Second Station: Jesus takes up His cross
My God, that heavy cross, to which they wish to nail You, You have to carry it? My God, You cannot. You’ve already suffered too much. The terrible loss of blood has already drained You of Your remaining strength. Still, Your executioners believe that You will succeed and will reach the top still alive. Still, it will be terrifying. That cross which You embrace will later bear Your tormented body, pinned there by nails. Just the thought of it should make You tremble before that cross, and even if Your strength allowed You to do so, that thought would prevent You from carrying it to Calvary. Couldn’t they grant You a moment of rest before they started on a new series of tortures? Wouldn’t they spare You at least the cruel torture of carrying it alone to the spot of execution? You, who already are drained of strength to make Your way even without the cross! Sin knows no rest. The desire for sin is never satisfied. Without pause, the force of the executioner pushes the victim on. Like a lamb You let Yourself be led to slaughter. No complaint is heard on Your lips.
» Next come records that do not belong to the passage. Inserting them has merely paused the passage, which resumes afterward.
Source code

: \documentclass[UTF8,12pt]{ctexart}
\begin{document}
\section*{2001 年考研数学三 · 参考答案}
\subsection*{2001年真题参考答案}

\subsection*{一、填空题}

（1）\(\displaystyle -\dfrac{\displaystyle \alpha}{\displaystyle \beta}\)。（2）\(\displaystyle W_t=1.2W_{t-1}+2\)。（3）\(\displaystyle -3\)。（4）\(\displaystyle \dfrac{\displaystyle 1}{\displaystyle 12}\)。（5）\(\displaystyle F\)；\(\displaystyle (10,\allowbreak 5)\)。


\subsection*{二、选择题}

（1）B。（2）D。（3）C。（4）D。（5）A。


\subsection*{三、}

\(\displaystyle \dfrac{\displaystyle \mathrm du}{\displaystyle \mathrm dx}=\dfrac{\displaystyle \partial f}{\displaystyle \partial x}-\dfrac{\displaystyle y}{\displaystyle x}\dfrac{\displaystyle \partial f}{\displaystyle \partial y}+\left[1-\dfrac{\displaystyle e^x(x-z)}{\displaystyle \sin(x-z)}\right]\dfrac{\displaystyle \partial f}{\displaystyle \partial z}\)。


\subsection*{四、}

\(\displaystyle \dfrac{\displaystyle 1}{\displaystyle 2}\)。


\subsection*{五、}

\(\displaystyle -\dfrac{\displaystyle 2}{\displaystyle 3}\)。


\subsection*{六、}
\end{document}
No, while Your body gives in and is not equal to the heavy load of the cross, Your eyes shine with a holy flame, as they gaze on the throne of the King, which is not of this world and from which they wish to remove You with four clumsy nails. For an instant, it seems that You regain Your strength, as You embrace the tree of the cross. They thought they would have to force You, yet You carry the weight until the bitter end, even though it becomes even heavier because of our sins, which we do not wish to bear. There is no one to help You. Your eyes look for someone disposed to carry the cross, but there is no one. The winepress which squeezes out the last drop of blood from Your body, You must leave it to do its job. O cross, O sacred wood, in the hands of my God; certainly it is heavy, but carried by Him with His last remaining strength, I would like to take it on myself now that I see that my Jesus goes before me and thus makes it easy on my shoulders. O God, I will not only follow the Way of the Cross. I take up the cross with You, my cross which You pass on to me. Bearing my cross I shall accompany You to the holy mount.
Third Station: Jesus falls for the first time
The Omnipotent in a state of powerlessness. Our strong God is not up to what is asked of Him, He is not up to His confrontation with His executioners. He has run out of strength. My Savior continues, wavering, and suddenly He stumbles and falls. Look at You, O God. Couldn’t they crucify You here? Their aim is Your death. They don’t see that You cannot continue. You must continue, this is the will of Your executioners, for whom Your powerlessness represents a new irritation. For them, Your strength has not run out. They leave You alone for an instant, then they have You lifted up and prod You on to continue. They think they can stimulate Your remaining strength by kicking and beating You. They do not realize that You wish to carry the cross with a ready heart and that You wish to show us that this demanded Your remaining strength. O holy Exemplar, I now see that when we sink beneath the cross and can go no further, our powerlessness finds comfort in Your fall. Our cross, when compared to Yours, is light, so long as we are not threatened with sinking beneath it. Knowing, O my God, that my sins made Your Cross so heavy that You had to sink beneath it, this makes me even more convinced that I must carry my cross together with You and that I should not shy away from it, even if I should sink beneath its weight. In Your weakness, You overcame the world. Let me be weak with You and be bent low beneath the weight of life. Let me appear insignificant and trifling in the eyes of the world, as I get up with You, ready to take on new sufferings until death represents the crown of my sacrifice.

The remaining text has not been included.